» **TASK TO CARRY OUT**
Every line with the string "number" must be copied from the entries below.

» **DATA SUPPLIED**
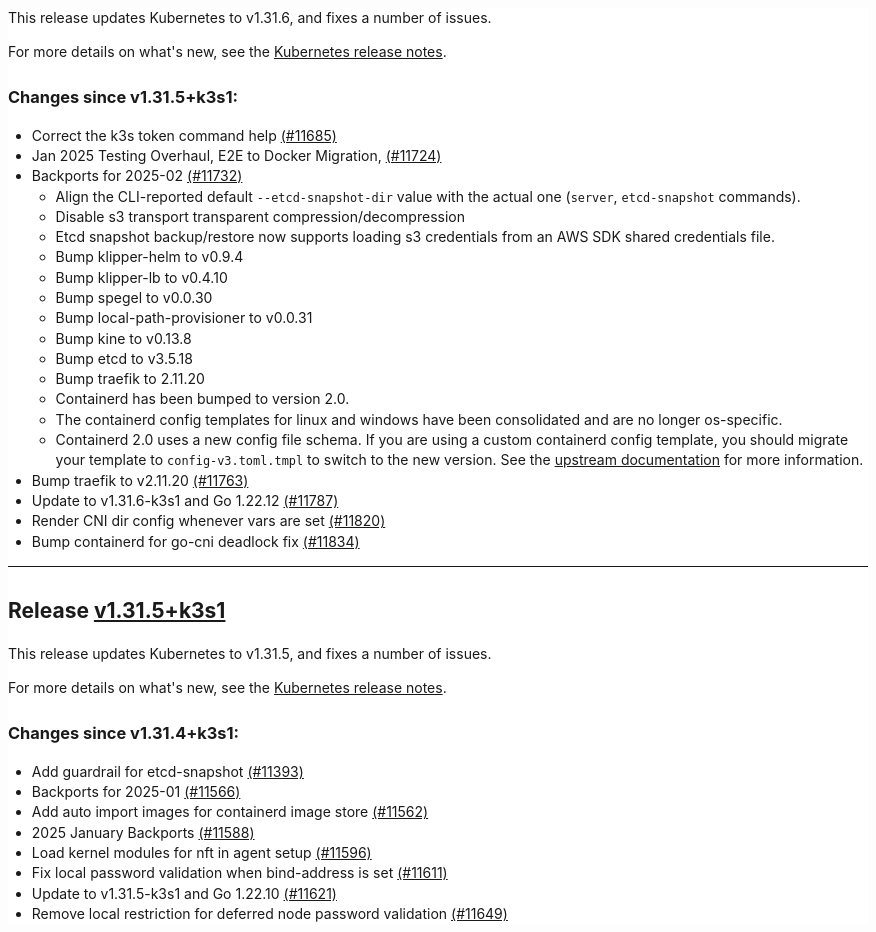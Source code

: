 
This release updates Kubernetes to v1.31.6, and fixes a number of issues.

For more details on what's new, see the [Kubernetes release notes](https://github.com/kubernetes/kubernetes/blob/master/CHANGELOG/CHANGELOG-1.31.md#changelog-since-v1315).

### Changes since v1.31.5+k3s1:

* Correct the k3s token command help [(#11685)](https://github.com/k3s-io/k3s/pull/11685)
* Jan 2025 Testing Overhaul, E2E to Docker Migration, [(#11724)](https://github.com/k3s-io/k3s/pull/11724)
* Backports for 2025-02 [(#11732)](https://github.com/k3s-io/k3s/pull/11732)
  * Align the CLI-reported default `--etcd-snapshot-dir` value with the actual one (`server`, `etcd-snapshot` commands).
  * Disable s3 transport transparent compression/decompression
  * Etcd snapshot backup/restore now supports loading s3 credentials from an AWS SDK shared credentials file.
  * Bump klipper-helm to v0.9.4
  * Bump klipper-lb to v0.4.10
  * Bump spegel to v0.0.30
  * Bump local-path-provisioner to v0.0.31
  * Bump kine to v0.13.8
  * Bump etcd to v3.5.18
  * Bump traefik to 2.11.20
  * Containerd has been bumped to version 2.0.
  *   The containerd config templates for linux and windows have been consolidated and are no longer os-specific.
  *   Containerd 2.0 uses a new config file schema. If you are using a custom containerd config template, you should migrate your template to `config-v3.toml.tmpl` to switch to the new version. See the [upstream documentation](https://github.com/containerd/containerd/blob/release/2.0/docs/cri/config.md) for more information.
* Bump traefik to v2.11.20 [(#11763)](https://github.com/k3s-io/k3s/pull/11763)
* Update to v1.31.6-k3s1 and Go 1.22.12 [(#11787)](https://github.com/k3s-io/k3s/pull/11787)
* Render CNI dir config whenever vars are set [(#11820)](https://github.com/k3s-io/k3s/pull/11820)
* Bump containerd for go-cni deadlock fix [(#11834)](https://github.com/k3s-io/k3s/pull/11834)

-----
## Release [v1.31.5+k3s1](https://github.com/k3s-io/k3s/releases/tag/v1.31.5+k3s1)


This release updates Kubernetes to v1.31.5, and fixes a number of issues.

For more details on what's new, see the [Kubernetes release notes](https://github.com/kubernetes/kubernetes/blob/master/CHANGELOG/CHANGELOG-1.31.md#changelog-since-v1314).

### Changes since v1.31.4+k3s1:

* Add guardrail for etcd-snapshot [(#11393)](https://github.com/k3s-io/k3s/pull/11393)
* Backports for 2025-01 [(#11566)](https://github.com/k3s-io/k3s/pull/11566)
* Add auto import images for containerd image store [(#11562)](https://github.com/k3s-io/k3s/pull/11562)
* 2025 January Backports [(#11588)](https://github.com/k3s-io/k3s/pull/11588)
* Load kernel modules for nft in agent setup [(#11596)](https://github.com/k3s-io/k3s/pull/11596)
* Fix local password validation when bind-address is set [(#11611)](https://github.com/k3s-io/k3s/pull/11611)
* Update to v1.31.5-k3s1 and Go 1.22.10 [(#11621)](https://github.com/k3s-io/k3s/pull/11621)
* Remove local restriction for deferred node password validation [(#11649)](https://github.com/k3s-io/k3s/pull/11649)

» **EXERCISE OUTPUT**
This release updates Kubernetes to v1.31.6, and fixes a number of issues.
This release updates Kubernetes to v1.31.5, and fixes a number of issues.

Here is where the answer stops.